Recombination of tdTomato + is detectable at PND3 in Stra8^P2Acre/+ tdTomato + testes in germ cells. (A) tdTomato immunofluorescence in PND3 Stra8^P2Acre/+ tdTomato + testis cryosections co-stained for TRA98 to mark germ cells (B) and DAPI (C) with merged images shown in panel D. (E) tdTomato immunofluorescence in PND3 wild type (cre neg) littermate cryosections with TRA98 (F), DAPI (G) and merged images (H) shown for comparison. Red fluorescence indicates recombination by the enzymatic actions of Stra8-cre, thus showing endogenous Stra8 expression. Germ cells are marked with the anti-TRA98 antibody. Images were taken on an LSM 780 confocal microscope. Scale bar = 20 μm.

Figure 6

Recombination of tdTomato + is detectable at PND5 in Stra8^P2Acre/+ testes. (A) Endogenous tdTomato fluorescence in PND5 Stra8^P2Acre/+ tdTomato + testis cryosections, co-stained with (B) TRA98 to mark germ cells and (C) DAPI with merged images shown in panel D. Endogenous tdTomato fluorescence in PND5 wild type (cre neg) littermate cryosections shown in panel E with (F) TRA98, (G) DAPI and (H) merged images shown for comparison. Red fluorescence indicates recombination by the enzymatic actions of Stra8-cre, thus showing endogenous Stra8 expression. Images were taken on an LSM 780 confocal microscope.
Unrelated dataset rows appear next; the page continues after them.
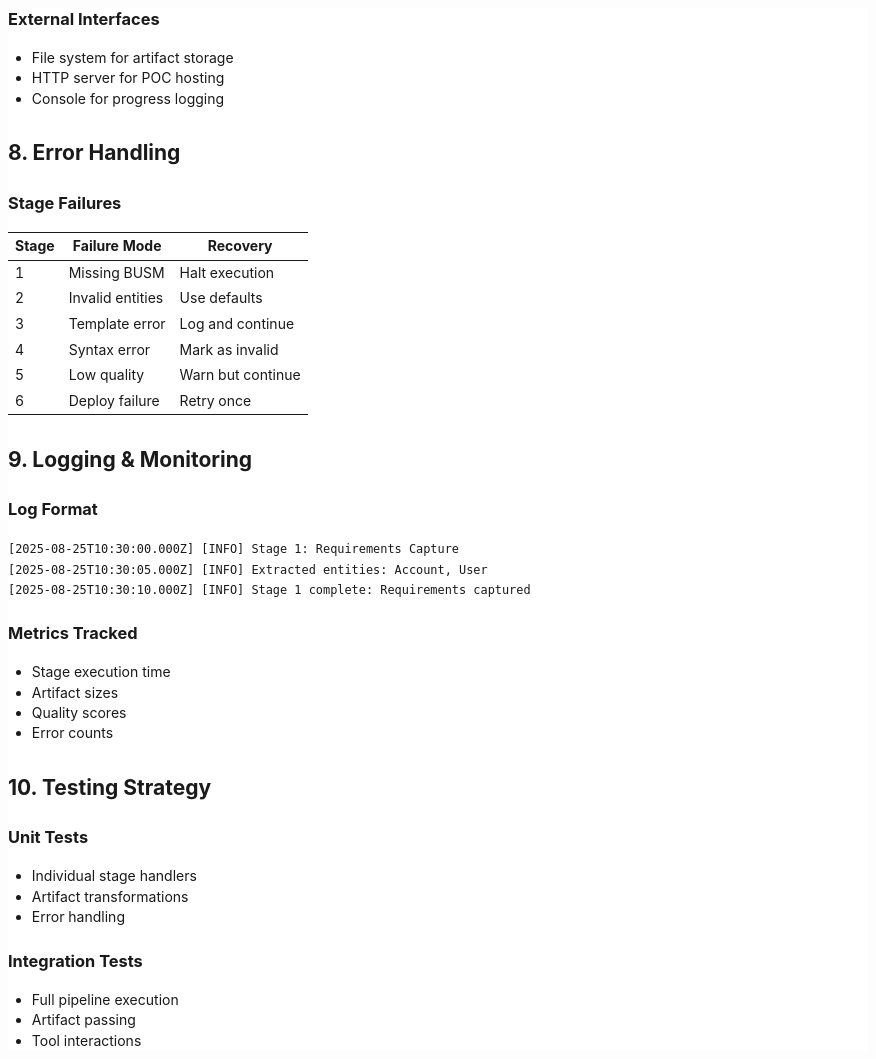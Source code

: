 ### External Interfaces
- File system for artifact storage
- HTTP server for POC hosting
- Console for progress logging

## 8. Error Handling

### Stage Failures
| Stage | Failure Mode | Recovery |
|-------|-------------|----------|
| 1 | Missing BUSM | Halt execution |
| 2 | Invalid entities | Use defaults |
| 3 | Template error | Log and continue |
| 4 | Syntax error | Mark as invalid |
| 5 | Low quality | Warn but continue |
| 6 | Deploy failure | Retry once |

## 9. Logging & Monitoring

### Log Format
```
[2025-08-25T10:30:00.000Z] [INFO] Stage 1: Requirements Capture
[2025-08-25T10:30:05.000Z] [INFO] Extracted entities: Account, User
[2025-08-25T10:30:10.000Z] [INFO] Stage 1 complete: Requirements captured
```

### Metrics Tracked
- Stage execution time
- Artifact sizes
- Quality scores
- Error counts

## 10. Testing Strategy

### Unit Tests
- Individual stage handlers
- Artifact transformations
- Error handling

### Integration Tests
- Full pipeline execution
- Artifact passing
- Tool interactions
Scale bar = 50 μm.

Figure 7

Stra8^P2Acre mice have normal fertility. (A) Average pups per litter and (B) average litters per month calculated for n = 3–4 breeding animals. Shown are data for wild type (WT) cre negative, heterozygous Stra8^P2Acre/+ (KI/+) and homozygous Stra8^{P2Acre/P2Acre} (KI/KI) littermates bred to WT. Both graphs shown as mean + s.e.m. Error bars are not visible on control male litters per month bars due to values of 1 ± 0. Analysis by one-way ANOVA with multiple comparisons indicated no significant difference (ns) between genotypes.